First up, the solutions here aren’t new tech: Voice Control has been in iPhone for alarms, music, etc for… 7(?) years now. It went off-device with Siri, and good to have back on-device. (Which, by the way, I also assume is a huge cost saving for Apple in bandwidth and compute.) Proxies and mail relays are the ‘boring’ end of tech for many company IT teams and while they are well established for businesses, they are far less common at scale for consumers. (Shout out Opera!)
The separation is neat to talk about though of course you’re trusting the system operator: they have to be able to identify and route stuff back individually to you. People will cry foul over this. And there will be edge cases, but for the majority, this is a Good Thing.

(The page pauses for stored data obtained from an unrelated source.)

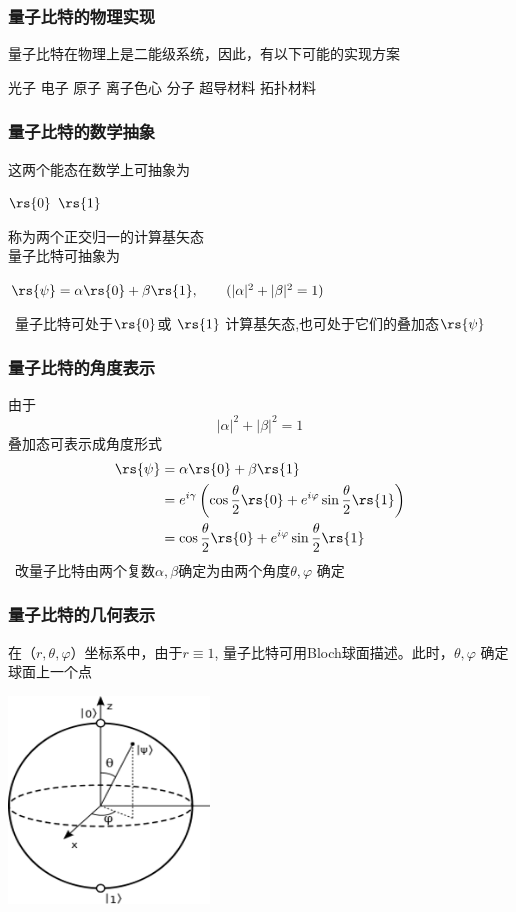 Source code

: \begin{frame} 
    \frametitle{量子比特的物理实现}
    量子比特在物理上是二能级系统，因此，有以下可能的实现方案\\
    \begin{enumerate}
        \Item   光子
        \Item   电子
        \Item   原子
        \Item   离子色心
        \Item   分子
        \Item   超导材料
        \Item   拓扑材料
    \end{enumerate}
\end{frame}

\begin{frame} 
    \frametitle{量子比特的数学抽象}   
    这两个能态在数学上可抽象为
    \begin{enumerate}
        \Item   $\rs{0}$
        \Item   $\rs{1}$
    \end{enumerate}
    称为两个正交归一的计算基矢态\\
    量子比特可抽象为
    \begin{enumerate}
        \Item   $\rs{\psi} =\alpha\rs{0}+\beta\rs{1}, \qquad (|\alpha|^2+|\beta|^2=1)$
    \end{enumerate}
    \Note~量子比特可处于$\rs{0}$或 $\rs{1}$ 计算基矢态,也可处于它们的叠加态$\rs{\psi}$
\end{frame}

\begin{frame} 
    \frametitle{量子比特的角度表示} 
  由于\[|\alpha|^2+|\beta|^2=1\]
  叠加态可表示成角度形式  
  \[\begin{aligned}
    \rs{\psi} &=\alpha\rs{0}+\beta\rs{1} \\
    &=e^{i\gamma} \left(\cos\frac{\theta}{2}\rs{0}+e^{i\varphi} \sin\frac{\theta}{2}\rs{1}\right) \\
    &=\cos\frac{\theta}{2}\rs{0}+e^{i\varphi} \sin\frac{\theta}{2}\rs{1}
  \end{aligned}\]
  \Note~改量子比特由两个复数$\alpha,\beta$确定为由两个角度$\theta, \varphi$ 确定
\end{frame}

\begin{frame} 
    \frametitle{量子比特的几何表示} 
  在（$r,\theta,\varphi$）坐标系中，由于$r\equiv 1$, 量子比特可用Bloch球面描述。此时，$\theta, \varphi$ 确定球面上一个点
  \begin{center}
    \includegraphics[width=0.4\textwidth]{figs/8.png}
\end{center} 
\end{frame}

But, of course, not if you’re in China. Or Belarus. Or Egypt. Or others. Again, some are crying foul that these are — rightly — the places where you may benefit most. It jars against Apple’s stance that privacy is a fundamental human right. Though, given the level of coverage, perhaps driving this discourse is the ‘policy feature’ here?
(Back to the economics, I suspect the CPU and RAM saved from Siri processing will be more than used up in Private Relay!)
App Privacy Reports are a good and logical extension of the nutrition labels introduced recently. Giving users info on when/how freq. an app is using the permissions granted gives greater insight. The report also shows domains that the app has connected to. Obviously, the insight is hoped to drive better, more informed, user decisions.
The domains list is great for the tech-savvy, but contrary to the easy, consumer-friendly nature of the previous features that Apple is famous for. Doubleclick[.]com Your Dad probably thinks this happens when you tap to open an app.
It’ll drive tech press reporting and then mainstream discussion though.
The ad tech / data broking / tracking space is a mess. Especially in the U.S. This is a step towards providing user’s greater visibility. But there are huge steps to be made in making it more accessible here.
Security and privacy need to be easy. And the world is getting more complex. (PS: That’s probably the nub of it, the main challenge for infosec and privacy practitioners: Keep. It. Simple. (Stupid.) We are failing at that at the moment. And it’s causing criminals to be able to shut down national healthcare.)
Now, the ‘hidden’ bit of the privacy equation I wanted to talk about is ‘lawful access’…
Apple and other tech cos are growing up. People do get locked out. You can’t keep them out of their whole life. It’s their wallet, their keys and more! You’ve gotta let ‘em back in. Similarly, people do die. From going through old photo albums to just being able to identify and respond to close accounts, it’s all online now.
Apple is introducing Account Recovery and Digital Legacy to cover off these situations (53:16 on the WWDC stream). While designed for consumers, both of these present interesting vectors for law enforcement too.
For example, Australia’s Assistance and Access Act allows tech firms to be served with ‘technical notices’ to develop new capabilities to access encrypted content.
There would undoubtedly be public outcry and brand fallout if it came to light Apple was secretly developing tools to access user’s content.
Are those consequences diminished if that access was via legitimate features and due process?
Account Recovery presumably resets the user’s password and so would be noticed if triggered to gain access. While it may be ‘too late’ the user would be aware.
Digital Legacy though… Well, that sounds like a wholesale way to copy and decrypt an entire user’s iCloud content.
Now, Apple famously faced off against the FBI and has been zealous in its promotion of privacy. (To great net benefit, I believe.) But it’s also a company and subject to local laws and regulations that increasingly collide with the company’s public ideals and values.
As it goes: only two things are certain in life: death and taxes.
In the last week, Apple announced features for one and will be swept up in the G7 15% min tax for the other.
As well as growing up and accepting the inevitable, perhaps Apple has also realised it needs tools to comply with nations where Private Relay is allowed?